◆ Task details: Retype only the lines at the head of the records, first through the one with "[第一章 梯度下降法](ht", exactly as written.
Supplied records START
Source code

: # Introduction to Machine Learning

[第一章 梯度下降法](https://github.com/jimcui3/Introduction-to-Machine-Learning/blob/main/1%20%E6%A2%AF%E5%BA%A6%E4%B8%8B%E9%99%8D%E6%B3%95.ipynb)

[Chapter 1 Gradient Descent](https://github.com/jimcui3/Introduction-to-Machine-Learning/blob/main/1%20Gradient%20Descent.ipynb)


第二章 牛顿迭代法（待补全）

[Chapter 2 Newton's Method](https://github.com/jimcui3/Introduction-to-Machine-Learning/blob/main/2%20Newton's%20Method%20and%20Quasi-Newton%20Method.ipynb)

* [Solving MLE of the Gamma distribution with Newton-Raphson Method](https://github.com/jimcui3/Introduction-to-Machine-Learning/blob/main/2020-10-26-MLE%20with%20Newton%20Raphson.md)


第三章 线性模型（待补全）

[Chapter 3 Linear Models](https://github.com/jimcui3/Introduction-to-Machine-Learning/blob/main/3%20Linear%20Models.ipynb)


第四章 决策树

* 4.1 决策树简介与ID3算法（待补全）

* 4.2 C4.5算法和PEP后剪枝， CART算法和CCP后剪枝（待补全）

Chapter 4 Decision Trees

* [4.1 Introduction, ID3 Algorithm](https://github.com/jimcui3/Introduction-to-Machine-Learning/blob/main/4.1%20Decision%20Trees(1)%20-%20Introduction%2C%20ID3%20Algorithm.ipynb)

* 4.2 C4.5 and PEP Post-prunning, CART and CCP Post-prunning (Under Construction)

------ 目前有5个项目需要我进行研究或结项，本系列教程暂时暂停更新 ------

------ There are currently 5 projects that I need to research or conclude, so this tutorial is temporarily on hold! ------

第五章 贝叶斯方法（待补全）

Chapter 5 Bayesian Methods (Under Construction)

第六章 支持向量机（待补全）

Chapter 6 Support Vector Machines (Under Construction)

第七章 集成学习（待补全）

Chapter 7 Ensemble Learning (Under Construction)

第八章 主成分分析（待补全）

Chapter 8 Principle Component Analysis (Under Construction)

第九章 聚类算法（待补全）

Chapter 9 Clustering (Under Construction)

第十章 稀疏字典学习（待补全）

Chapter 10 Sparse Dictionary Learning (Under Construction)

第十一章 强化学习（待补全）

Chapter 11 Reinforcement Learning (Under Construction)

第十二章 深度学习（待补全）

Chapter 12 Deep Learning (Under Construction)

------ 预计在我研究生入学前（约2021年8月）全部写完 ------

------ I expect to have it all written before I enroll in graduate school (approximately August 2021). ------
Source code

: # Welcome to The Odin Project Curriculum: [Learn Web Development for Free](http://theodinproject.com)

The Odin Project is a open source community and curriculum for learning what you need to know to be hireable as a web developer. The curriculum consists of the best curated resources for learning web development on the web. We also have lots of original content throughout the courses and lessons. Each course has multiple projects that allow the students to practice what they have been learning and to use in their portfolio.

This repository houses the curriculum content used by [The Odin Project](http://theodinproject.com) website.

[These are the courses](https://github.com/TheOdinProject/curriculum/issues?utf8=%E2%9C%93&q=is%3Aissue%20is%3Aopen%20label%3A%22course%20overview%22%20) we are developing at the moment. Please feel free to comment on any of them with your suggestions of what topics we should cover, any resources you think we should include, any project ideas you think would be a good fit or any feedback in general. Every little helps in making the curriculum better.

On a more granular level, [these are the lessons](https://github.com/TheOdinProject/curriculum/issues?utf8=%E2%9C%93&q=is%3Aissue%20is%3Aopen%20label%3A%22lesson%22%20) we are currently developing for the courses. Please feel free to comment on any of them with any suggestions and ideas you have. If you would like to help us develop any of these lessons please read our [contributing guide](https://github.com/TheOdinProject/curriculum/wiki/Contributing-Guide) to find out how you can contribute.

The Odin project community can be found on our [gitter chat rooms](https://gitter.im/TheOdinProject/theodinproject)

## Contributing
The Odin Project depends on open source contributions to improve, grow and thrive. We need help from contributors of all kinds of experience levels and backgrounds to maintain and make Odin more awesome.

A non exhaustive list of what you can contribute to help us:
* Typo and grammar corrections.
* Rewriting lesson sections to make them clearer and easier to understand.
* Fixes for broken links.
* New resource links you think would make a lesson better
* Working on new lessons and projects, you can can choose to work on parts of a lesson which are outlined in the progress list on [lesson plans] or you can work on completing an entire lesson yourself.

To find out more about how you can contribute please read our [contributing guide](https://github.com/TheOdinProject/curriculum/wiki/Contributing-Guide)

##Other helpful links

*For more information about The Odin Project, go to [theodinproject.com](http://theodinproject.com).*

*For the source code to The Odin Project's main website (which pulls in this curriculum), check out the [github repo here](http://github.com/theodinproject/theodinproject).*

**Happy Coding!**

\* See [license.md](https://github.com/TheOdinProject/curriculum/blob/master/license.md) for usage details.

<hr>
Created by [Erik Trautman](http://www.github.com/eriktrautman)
Supplied records END
◆ Exercise answer:
Source code

: # Introduction to Machine Learning

[第一章 梯度下降法](https://github.com/jimcui3/Introduction-to-Machine-Learning/blob/main/1%20%E6%A2%AF%E5%BA%A6%E4%B8%8B%E9%99%8D%E6%B3%95.ipynb)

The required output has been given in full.